More like magic is great, everything else is terrible. Ranger isn't doing well atm either due to shitty evasion mechanics.


----------



## CrazyMoronX (Sep 16, 2011)

Yeah, I started first with a Templar, but I foolishly invested into Fireball. Then I found out Fireball sucks dicks and asses so I scraped him.

Then I made a Marauder and he did all right up until the second act and his damage was starting to go downhill.

So then I try the Witch and it's like I'm in god mode.


----------



## Coteaz (Sep 16, 2011)

Lightning nova was great, but they nerfed it. Now it's basically cold magic or gtfo. 

If nobody wants the beta key I'll gift it to some random PoE forum peasant.


----------



## CrazyMoronX (Sep 16, 2011)

Don't give it to them scrubs! 

I guess NF is just ignorant. Or somehow we all got invited.


----------



## Coteaz (Sep 16, 2011)

I'll hold onto it for a while longer. 

Gotta say though, my interest in this has dropped with all of the new D3 info...and if I get into the closed beta, well...


----------



## CrazyMoronX (Sep 16, 2011)

I am not even eligible for the Diablo III beta. 
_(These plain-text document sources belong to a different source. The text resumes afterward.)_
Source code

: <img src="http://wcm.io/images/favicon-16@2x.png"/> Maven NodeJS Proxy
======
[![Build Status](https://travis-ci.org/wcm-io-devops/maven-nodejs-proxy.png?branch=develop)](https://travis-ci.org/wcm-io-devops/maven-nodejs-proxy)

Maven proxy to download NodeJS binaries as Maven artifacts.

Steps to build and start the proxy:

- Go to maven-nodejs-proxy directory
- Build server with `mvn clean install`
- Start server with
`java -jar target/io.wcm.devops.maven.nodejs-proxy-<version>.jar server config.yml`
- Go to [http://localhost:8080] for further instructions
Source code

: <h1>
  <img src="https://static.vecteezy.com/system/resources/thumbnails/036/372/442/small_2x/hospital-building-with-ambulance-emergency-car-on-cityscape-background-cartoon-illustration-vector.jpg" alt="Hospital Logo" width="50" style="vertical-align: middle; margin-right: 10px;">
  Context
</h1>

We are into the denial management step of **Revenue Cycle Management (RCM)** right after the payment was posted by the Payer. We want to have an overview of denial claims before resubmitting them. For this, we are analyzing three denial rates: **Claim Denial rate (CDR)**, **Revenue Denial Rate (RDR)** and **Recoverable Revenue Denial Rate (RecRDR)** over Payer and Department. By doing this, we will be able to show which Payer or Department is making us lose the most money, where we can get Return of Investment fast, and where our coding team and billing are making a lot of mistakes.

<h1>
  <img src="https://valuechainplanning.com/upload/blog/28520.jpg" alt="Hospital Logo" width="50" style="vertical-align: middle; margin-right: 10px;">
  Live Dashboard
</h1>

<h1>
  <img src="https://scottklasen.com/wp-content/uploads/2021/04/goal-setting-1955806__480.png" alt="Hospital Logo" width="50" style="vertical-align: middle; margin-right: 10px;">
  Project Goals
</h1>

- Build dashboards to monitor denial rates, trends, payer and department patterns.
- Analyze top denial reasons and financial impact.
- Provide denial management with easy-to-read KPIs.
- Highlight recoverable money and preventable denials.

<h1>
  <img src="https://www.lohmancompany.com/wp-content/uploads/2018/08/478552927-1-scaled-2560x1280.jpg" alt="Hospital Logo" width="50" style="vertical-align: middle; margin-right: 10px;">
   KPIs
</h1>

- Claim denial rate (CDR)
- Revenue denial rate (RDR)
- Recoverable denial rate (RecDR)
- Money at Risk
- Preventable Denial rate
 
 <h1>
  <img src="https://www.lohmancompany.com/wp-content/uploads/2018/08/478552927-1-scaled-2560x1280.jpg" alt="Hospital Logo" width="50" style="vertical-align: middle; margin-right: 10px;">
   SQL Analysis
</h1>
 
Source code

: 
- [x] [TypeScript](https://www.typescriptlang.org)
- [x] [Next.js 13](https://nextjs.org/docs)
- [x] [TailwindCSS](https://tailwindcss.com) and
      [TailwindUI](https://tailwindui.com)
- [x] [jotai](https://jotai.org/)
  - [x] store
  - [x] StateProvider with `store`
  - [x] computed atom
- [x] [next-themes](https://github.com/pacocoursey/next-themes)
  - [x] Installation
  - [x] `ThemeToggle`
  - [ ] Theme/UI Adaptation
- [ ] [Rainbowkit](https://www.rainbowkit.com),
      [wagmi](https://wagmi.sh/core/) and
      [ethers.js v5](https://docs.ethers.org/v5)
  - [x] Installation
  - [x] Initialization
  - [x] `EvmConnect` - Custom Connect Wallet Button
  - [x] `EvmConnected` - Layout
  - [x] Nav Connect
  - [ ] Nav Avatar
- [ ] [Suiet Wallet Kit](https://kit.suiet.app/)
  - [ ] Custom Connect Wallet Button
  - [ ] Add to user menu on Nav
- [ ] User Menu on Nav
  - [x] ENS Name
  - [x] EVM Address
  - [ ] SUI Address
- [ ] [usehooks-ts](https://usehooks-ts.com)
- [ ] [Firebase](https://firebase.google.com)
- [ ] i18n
Fucking Blizzard pulling some shit with that one.


----------



## Tepaxful (Sep 17, 2011)

Well if you still have they key, I could really use it!


----------



## CrazyMoronX (Sep 30, 2011)

Tepaxful said:


> Well if you still have they key, I could really use it!



You're in luck.

They just started an invitation process. I can give away one free key.


Still interested?


----------



## Dionysus (May 26, 2012)

Any illustrious member have a key to share?


----------



## Unlosing Ranger (May 26, 2012)

Sounds cool.
Though why do they always use orbs for health and mana?
Why not be different and use cubes?


----------



## Unlosing Ranger (May 26, 2012)

I wouldn't mind a key.
"We’re looking to kickstart Path of Exile and we need your help.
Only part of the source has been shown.